▶ **WHAT NEEDS TO BE DONE**: In this exercise, write out the data word for word and leave every image out.

Source texts of formatted documents:
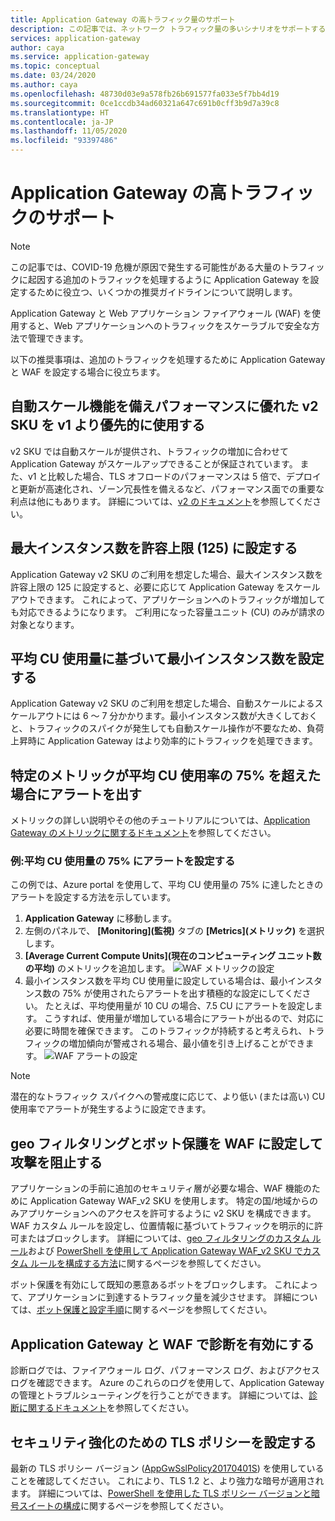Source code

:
```yaml
---
title: Application Gateway の高トラフィック量のサポート
description: この記事では、ネットワーク トラフィック量の多いシナリオをサポートするために Azure Application Gateway を構成するためのガイダンスを提供します。
services: application-gateway
author: caya
ms.service: application-gateway
ms.topic: conceptual
ms.date: 03/24/2020
ms.author: caya
ms.openlocfilehash: 48730d03e9a578fb26b691577fa033e5f7bb4d19
ms.sourcegitcommit: 0ce1ccdb34ad60321a647c691b0cff3b9d7a39c8
ms.translationtype: HT
ms.contentlocale: ja-JP
ms.lasthandoff: 11/05/2020
ms.locfileid: "93397486"
---
```

# <a name="application-gateway-high-traffic-support"></a>Application Gateway の高トラフィックのサポート

>[!NOTE]
> この記事では、COVID-19 危機が原因で発生する可能性がある大量のトラフィックに起因する追加のトラフィックを処理するように Application Gateway を設定するために役立つ、いくつかの推奨ガイドラインについて説明します。

Application Gateway と Web アプリケーション ファイアウォール (WAF) を使用すると、Web アプリケーションへのトラフィックをスケーラブルで安全な方法で管理できます。

以下の推奨事項は、追加のトラフィックを処理するために Application Gateway と WAF を設定する場合に役立ちます。

## <a name="use-the-v2-sku-over-v1-for-its-autoscaling-capabilities-and-performance-benefits"></a>自動スケール機能を備えパフォーマンスに優れた v2 SKU を v1 より優先的に使用する
v2 SKU では自動スケールが提供され、トラフィックの増加に合わせて Application Gateway がスケールアップできることが保証されています。 また、v1 と比較した場合、TLS オフロードのパフォーマンスは 5 倍で、デプロイと更新が高速化され、ゾーン冗長性を備えるなど、パフォーマンス面での重要な利点は他にもあります。 詳細については、[v2 のドキュメント](./application-gateway-autoscaling-zone-redundant.md)を参照してください。 

## <a name="set-maximum-instance-count-to-the-maximum-possible-125"></a>最大インスタンス数を許容上限 (125) に設定する
 
Application Gateway v2 SKU のご利用を想定した場合、最大インスタンス数を許容上限の 125 に設定すると、必要に応じて Application Gateway をスケールアウトできます。 これによって、アプリケーションへのトラフィックが増加しても対応できるようになります。 ご利用になった容量ユニット (CU) のみが請求の対象となります。  

## <a name="set-your-minimum-instance-count-based-on-your-average-cu-usage"></a>平均 CU 使用量に基づいて最小インスタンス数を設定する

Application Gateway v2 SKU のご利用を想定した場合、自動スケールによるスケールアウトには 6 ～ 7 分かかります。最小インスタンス数が大きくしておくと、トラフィックのスパイクが発生しても自動スケール操作が不要なため、負荷上昇時に Application Gateway はより効率的にトラフィックを処理できます。  

## <a name="alert-if-a-certain-metric-surpasses-75-of-average-cu-utilization"></a>特定のメトリックが平均 CU 使用率の 75% を超えた場合にアラートを出す 
メトリックの詳しい説明やその他のチュートリアルについては、[Application Gateway のメトリックに関するドキュメント](./application-gateway-metrics.md#metrics-visualization)を参照してください。 

### <a name="example-setting-up-an-alert-on-75-of-average-cu-usage"></a>例:平均 CU 使用量の 75% にアラートを設定する

この例では、Azure portal を使用して、平均 CU 使用量の 75% に達したときのアラートを設定する方法を示しています。 
1. **Application Gateway** に移動します。
2. 左側のパネルで、 **[Monitoring]\(監視\)** タブの **[Metrics]\(メトリック\)** を選択します。 
3. **[Average Current Compute Units]\(現在のコンピューティング ユニット数の平均\)** のメトリックを追加します。 
![WAF メトリックの設定](./media/application-gateway-covid-guidelines/waf-setup-metrics.png)
4. 最小インスタンス数を平均 CU 使用量に設定している場合は、最小インスタンス数の 75% が使用されたらアラートを出す積極的な設定にしてください。 たとえば、平均使用量が 10 CU の場合、7.5 CU にアラートを設定します。 こうすれば、使用量が増加している場合にアラートが出るので、対応に必要に時間を確保できます。 このトラフィックが持続すると考えられ、トラフィックの増加傾向が警戒される場合、最小値を引き上げることができます。 
![WAF アラートの設定](./media/application-gateway-covid-guidelines/waf-setup-monitoring-alert.png)

> [!NOTE]
> 潜在的なトラフィック スパイクへの警戒度に応じて、より低い (または高い) CU 使用率でアラートが発生するように設定できます。

## <a name="set-up-waf-with-geofiltering-and-bot-protection-to-stop-attacks"></a>geo フィルタリングとボット保護を WAF に設定して攻撃を阻止する
アプリケーションの手前に追加のセキュリティ層が必要な場合、WAF 機能のために Application Gateway WAF_v2 SKU を使用します。 特定の国/地域からのみアプリケーションへのアクセスを許可するように v2 SKU を構成できます。 WAF カスタム ルールを設定し、位置情報に基づいてトラフィックを明示的に許可またはブロックします。 詳細については、[geo フィルタリングのカスタム ルール](../web-application-firewall/ag/geomatch-custom-rules.md)および [PowerShell を使用して Application Gateway WAF_v2 SKU でカスタム ルールを構成する方法](../web-application-firewall/ag/configure-waf-custom-rules.md)に関するページを参照してください。

ボット保護を有効にして既知の悪意あるボットをブロックします。 これによって、アプリケーションに到達するトラフィック量を減少させます。 詳細については、[ボット保護と設定手順](../web-application-firewall/ag/configure-waf-custom-rules.md)に関するページを参照してください。

## <a name="turn-on-diagnostics-on-application-gateway-and-waf"></a>Application Gateway と WAF で診断を有効にする

診断ログでは、ファイアウォール ログ、パフォーマンス ログ、およびアクセス ログを確認できます。 Azure のこれらのログを使用して、Application Gateway の管理とトラブルシューティングを行うことができます。 詳細については、[診断に関するドキュメント](./application-gateway-diagnostics.md#diagnostic-logging)を参照してください。 

## <a name="set-up-an-tls-policy-for-extra-security"></a>セキュリティ強化のための TLS ポリシーを設定する
最新の TLS ポリシー バージョン ([AppGwSslPolicy20170401S](./application-gateway-ssl-policy-overview.md#appgwsslpolicy20170401s)) を使用していることを確認してください。 これにより、TLS 1.2 と、より強力な暗号が適用されます。 詳細については、[PowerShell を使用した TLS ポリシー バージョンと暗号スイートの構成](./application-gateway-configure-ssl-policy-powershell.md)に関するページを参照してください。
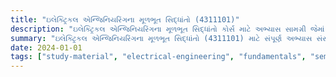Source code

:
 ```yaml
---
title: "ઇલેક્ટ્રિકલ એન્જિનિયરિંગના મૂળભૂત સિદ્ધાંતો (4311101)"
description: "ઇલેક્ટ્રિકલ એન્જિનિયરિંગના મૂળભૂત સિદ્ધાંતો કોર્સ માટે અભ્યાસ સામગ્રી જેમાં અભ્યાસક્રમ, પ્રશ્નપત્રો અને સોલ્યુશન્સ શામેલ છે"
summary: "ઇલેક્ટ્રિકલ એન્જિનિયરિંગના મૂળભૂત સિદ્ધાંતો (4311101) માટે સંપૂર્ણ અભ્યાસ સંસાધનો - EC સેમેસ્ટર 1"
date: 2024-01-01
tags: ["study-material", "electrical-engineering", "fundamentals", "semester-1", "ec", "4311101"]
---
```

▶ **YOUR SOLUTION**:
Source code

:
```yaml
---
title: Application Gateway の高トラフィック量のサポート
description: この記事では、ネットワーク トラフィック量の多いシナリオをサポートするために Azure Application Gateway を構成するためのガイダンスを提供します。
services: application-gateway
author: caya
ms.service: application-gateway
ms.topic: conceptual
ms.date: 03/24/2020
ms.author: caya
ms.openlocfilehash: 48730d03e9a578fb26b691577fa033e5f7bb4d19
ms.sourcegitcommit: 0ce1ccdb34ad60321a647c691b0cff3b9d7a39c8
ms.translationtype: HT
ms.contentlocale: ja-JP
ms.lasthandoff: 11/05/2020
ms.locfileid: "93397486"
---
```

# <a name="application-gateway-high-traffic-support"></a>Application Gateway の高トラフィックのサポート

>[!NOTE]
> この記事では、COVID-19 危機が原因で発生する可能性がある大量のトラフィックに起因する追加のトラフィックを処理するように Application Gateway を設定するために役立つ、いくつかの推奨ガイドラインについて説明します。

Application Gateway と Web アプリケーション ファイアウォール (WAF) を使用すると、Web アプリケーションへのトラフィックをスケーラブルで安全な方法で管理できます。

以下の推奨事項は、追加のトラフィックを処理するために Application Gateway と WAF を設定する場合に役立ちます。

## <a name="use-the-v2-sku-over-v1-for-its-autoscaling-capabilities-and-performance-benefits"></a>自動スケール機能を備えパフォーマンスに優れた v2 SKU を v1 より優先的に使用する
v2 SKU では自動スケールが提供され、トラフィックの増加に合わせて Application Gateway がスケールアップできることが保証されています。 また、v1 と比較した場合、TLS オフロードのパフォーマンスは 5 倍で、デプロイと更新が高速化され、ゾーン冗長性を備えるなど、パフォーマンス面での重要な利点は他にもあります。 詳細については、[v2 のドキュメント](./application-gateway-autoscaling-zone-redundant.md)を参照してください。 

## <a name="set-maximum-instance-count-to-the-maximum-possible-125"></a>最大インスタンス数を許容上限 (125) に設定する
 
Application Gateway v2 SKU のご利用を想定した場合、最大インスタンス数を許容上限の 125 に設定すると、必要に応じて Application Gateway をスケールアウトできます。 これによって、アプリケーションへのトラフィックが増加しても対応できるようになります。 ご利用になった容量ユニット (CU) のみが請求の対象となります。  

## <a name="set-your-minimum-instance-count-based-on-your-average-cu-usage"></a>平均 CU 使用量に基づいて最小インスタンス数を設定する

Application Gateway v2 SKU のご利用を想定した場合、自動スケールによるスケールアウトには 6 ～ 7 分かかります。最小インスタンス数が大きくしておくと、トラフィックのスパイクが発生しても自動スケール操作が不要なため、負荷上昇時に Application Gateway はより効率的にトラフィックを処理できます。  

## <a name="alert-if-a-certain-metric-surpasses-75-of-average-cu-utilization"></a>特定のメトリックが平均 CU 使用率の 75% を超えた場合にアラートを出す 
メトリックの詳しい説明やその他のチュートリアルについては、[Application Gateway のメトリックに関するドキュメント](./application-gateway-metrics.md#metrics-visualization)を参照してください。 

### <a name="example-setting-up-an-alert-on-75-of-average-cu-usage"></a>例:平均 CU 使用量の 75% にアラートを設定する

この例では、Azure portal を使用して、平均 CU 使用量の 75% に達したときのアラートを設定する方法を示しています。 
1. **Application Gateway** に移動します。
2. 左側のパネルで、 **[Monitoring]\(監視\)** タブの **[Metrics]\(メトリック\)** を選択します。 
3. **[Average Current Compute Units]\(現在のコンピューティング ユニット数の平均\)** のメトリックを追加します。 
![WAF メトリックの設定](./media/application-gateway-covid-guidelines/waf-setup-metrics.png)
4. 最小インスタンス数を平均 CU 使用量に設定している場合は、最小インスタンス数の 75% が使用されたらアラートを出す積極的な設定にしてください。 たとえば、平均使用量が 10 CU の場合、7.5 CU にアラートを設定します。 こうすれば、使用量が増加している場合にアラートが出るので、対応に必要に時間を確保できます。 このトラフィックが持続すると考えられ、トラフィックの増加傾向が警戒される場合、最小値を引き上げることができます。 
![WAF アラートの設定](./media/application-gateway-covid-guidelines/waf-setup-monitoring-alert.png)

> [!NOTE]
> 潜在的なトラフィック スパイクへの警戒度に応じて、より低い (または高い) CU 使用率でアラートが発生するように設定できます。

## <a name="set-up-waf-with-geofiltering-and-bot-protection-to-stop-attacks"></a>geo フィルタリングとボット保護を WAF に設定して攻撃を阻止する
アプリケーションの手前に追加のセキュリティ層が必要な場合、WAF 機能のために Application Gateway WAF_v2 SKU を使用します。 特定の国/地域からのみアプリケーションへのアクセスを許可するように v2 SKU を構成できます。 WAF カスタム ルールを設定し、位置情報に基づいてトラフィックを明示的に許可またはブロックします。 詳細については、[geo フィルタリングのカスタム ルール](../web-application-firewall/ag/geomatch-custom-rules.md)および [PowerShell を使用して Application Gateway WAF_v2 SKU でカスタム ルールを構成する方法](../web-application-firewall/ag/configure-waf-custom-rules.md)に関するページを参照してください。

ボット保護を有効にして既知の悪意あるボットをブロックします。 これによって、アプリケーションに到達するトラフィック量を減少させます。 詳細については、[ボット保護と設定手順](../web-application-firewall/ag/configure-waf-custom-rules.md)に関するページを参照してください。

## <a name="turn-on-diagnostics-on-application-gateway-and-waf"></a>Application Gateway と WAF で診断を有効にする

診断ログでは、ファイアウォール ログ、パフォーマンス ログ、およびアクセス ログを確認できます。 Azure のこれらのログを使用して、Application Gateway の管理とトラブルシューティングを行うことができます。 詳細については、[診断に関するドキュメント](./application-gateway-diagnostics.md#diagnostic-logging)を参照してください。 

## <a name="set-up-an-tls-policy-for-extra-security"></a>セキュリティ強化のための TLS ポリシーを設定する
最新の TLS ポリシー バージョン ([AppGwSslPolicy20170401S](./application-gateway-ssl-policy-overview.md#appgwsslpolicy20170401s)) を使用していることを確認してください。 これにより、TLS 1.2 と、より強力な暗号が適用されます。 詳細については、[PowerShell を使用した TLS ポリシー バージョンと暗号スイートの構成](./application-gateway-configure-ssl-policy-powershell.md)に関するページを参照してください。
Source code

:
 ```yaml
---
title: "ઇલેક્ટ્રિકલ એન્જિનિયરિંગના મૂળભૂત સિદ્ધાંતો (4311101)"
description: "ઇલેક્ટ્રિકલ એન્જિનિયરિંગના મૂળભૂત સિદ્ધાંતો કોર્સ માટે અભ્યાસ સામગ્રી જેમાં અભ્યાસક્રમ, પ્રશ્નપત્રો અને સોલ્યુશન્સ શામેલ છે"
summary: "ઇલેક્ટ્રિકલ એન્જિનિયરિંગના મૂળભૂત સિદ્ધાંતો (4311101) માટે સંપૂર્ણ અભ્યાસ સંસાધનો - EC સેમેસ્ટર 1"
date: 2024-01-01
tags: ["study-material", "electrical-engineering", "fundamentals", "semester-1", "ec", "4311101"]
---
```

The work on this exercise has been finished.